On Jamaican chanter Lutan Fyah’s first album in three years he’s right back where he started some 13 years ago. He has again teamed up with Lustre Kings, or at least parts of Lustre Kings, since producer, songwriter and musician Andrew “Moon” Bain is not only part of Lustre Kings, but is also one third of Zion I Kings, the production trio responsible for Music Never Dies.
This album is however his first for Tippy I’s – also one third of Zion I Kings – I Grade Records. And Music Never Dies is excellent from start to finish. Lutan Fyah is at his fiercest and sweetest spitting lyrics and singing sweet on cuts like Beat Dem, So Di World Ah Run and the uplifting title track.
The album is said to have taken four years to complete. And when listening to the album it makes sense. Because Music Never Dies comes with clever and detailed arrangements, infectious melodies and passionate and earnest performances from Lutan Fyah.

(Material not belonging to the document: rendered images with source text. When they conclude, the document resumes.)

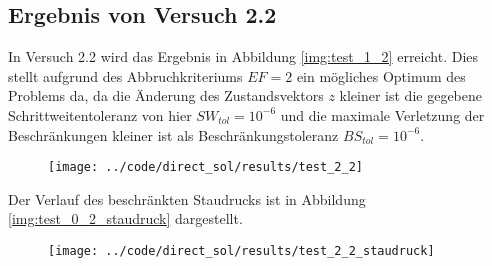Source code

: \subsection{Ergebnis von Versuch 2.2}\label{kap:Versuch22}
In Versuch 2.2 wird das Ergebnis in Abbildung \ref{img:test_1_2} erreicht. Dies stellt aufgrund des Abbruchkriteriums $EF = 2$ ein mögliches Optimum des Problems da, da die Änderung des Zustandsvektors $z$ kleiner ist die gegebene Schrittweitentoleranz von hier $SW_{tol} = 10^{-6}$ und die maximale Verletzung der Beschränkungen kleiner ist als Beschränkungstoleranz $BS_{tol} = 10^{-6}$.
\begin{figure}[H]
\begin{center}
\texttt{[image: ../code/direct\_sol/results/test\_2\_2]}
 \label{img:test_2_2}
\end{center}
\end{figure}
Der Verlauf des beschränkten Staudrucks ist in Abbildung \ref{img:test_0_2_staudruck} dargestellt.
\begin{figure}[H]
\begin{center}
\texttt{[image: ../code/direct\_sol/results/test\_2\_2\_staudruck]}
 \label{img:test_2_2_staudruck}
\end{center}
\end{figure}














\newpage
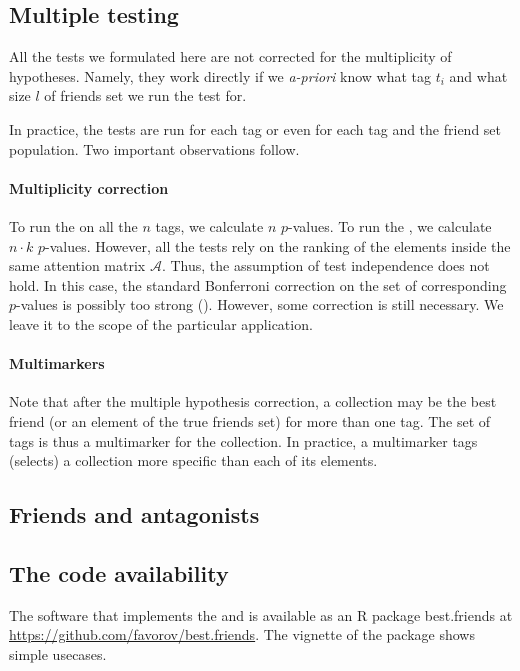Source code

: \documentclass{llncs}
\begin{document}
\subsection{Multiple testing}
\label{sec:multimurkers}

All the tests we formulated here are not corrected for the multiplicity of hypotheses. Namely, they work directly if we \textit{a-priori} know what tag $t_i$ and what size $l$ of friends set we run the test for. 

In practice, the tests are run for each tag or even for each tag and the friend set population. Two important observations follow.

\paragraph*{Multiplicity correction} 
To run the  on all the $n$ tags, we 
calculate $n$ $p$-values. To run the , we calculate $n \cdot k$ $p$-values. However, all the tests rely on the ranking of the elements inside the same attention matrix $\mathcal{A}$. Thus, the assumption of test independence does not hold. In this case, the standard Bonferroni correction on the set of corresponding $p$-values is possibly too strong (\cite{cabin2000bonferroni}). However, some correction is still necessary. We leave it to the scope of the particular application.

\paragraph*{Multimarkers} Note that after the multiple hypothesis correction, a collection may be the best friend (or an element of the true friends set) for more than one tag. The set of tags is thus a multimarker for the collection. In practice, a multimarker tags (selects) a collection more specific than each of its elements.

\subsection{Friends and antagonists}

\subsection{The code availability}

The software that implements the  and  is available as an \textsf{R} package \textsf{best.friends} at 
\url{https://github.com/favorov/best.friends}. The vignette of the package shows simple usecases.
\end{document}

Music Never Dies is unfortunately currently only available via iTunes.
Finally Trojan Records returns with another hefty and well-compiled compilation. The Treasure Isle Story comes with four discs and a whopping 115 tracks, of which 29 (!) are new to CD, including unreleased versions and alternate cuts.
Duke Reid and his label Treasure Isle have been compiled many, many times over the years, but this compilation is the first comprehensive anthology and includes a deep look at reggae – from mento and ska to reggae and of course rocksteady; this is what made Treasure Isle famous. Duke Reid certainly had a keen ear for melody.
The hits here are way too many to mention, but standout cuts include Justin Hinds & The Dominoes’ raw Carry Go Bring Home, The Techniques’ beautiful You Don’t Care and Jaya Landis’ pulsating Moonlight Lover.
Gems from the deeper side of the vaults include The Silvertones’ lively Don’t Run For A Hiding Place and Pat Kelly’s a cappella version of the gorgeous I Wish It Would Rain.
This album is well-balanced and comes at a bargain price. Essential to any music collection.
If Zion I Kings’ debut dub album Dub in Style was a melodious and graceful affair the second one Dub in Zion is something different. It’s more of everything. And heavier, darker and more experimental than its predecessor.
Zion I Kings’ bass player and producer Jah David is responsible for most of the mixing, even though fellow musicians Tippy I and Moon Bain lend their talents to the project as well. Together they have utilized plenty of effects and cutting-edge dub wizardry.
Dub in Zion collects ten tracks, of which the majority are unreleased rhythm tracks. And one would really like to have vocals put on several of them in the future. Many are eerie and grim – almost nightmarish – with a heavy dose of anxiety and wicked energy.
Standout cuts include the dreamy Humble Thyself Dub with its characteristic bass line, Incient Knowledge Dub with its lingering melody and Iritikal Repatriation Dub with its smattering percussion.
Dub in Zion is far from as immediate as Dub in Style. It’s a certified grower and needs a couple of spins until it can be fully appreciated. But don’t worry – it’s totally worth the effort.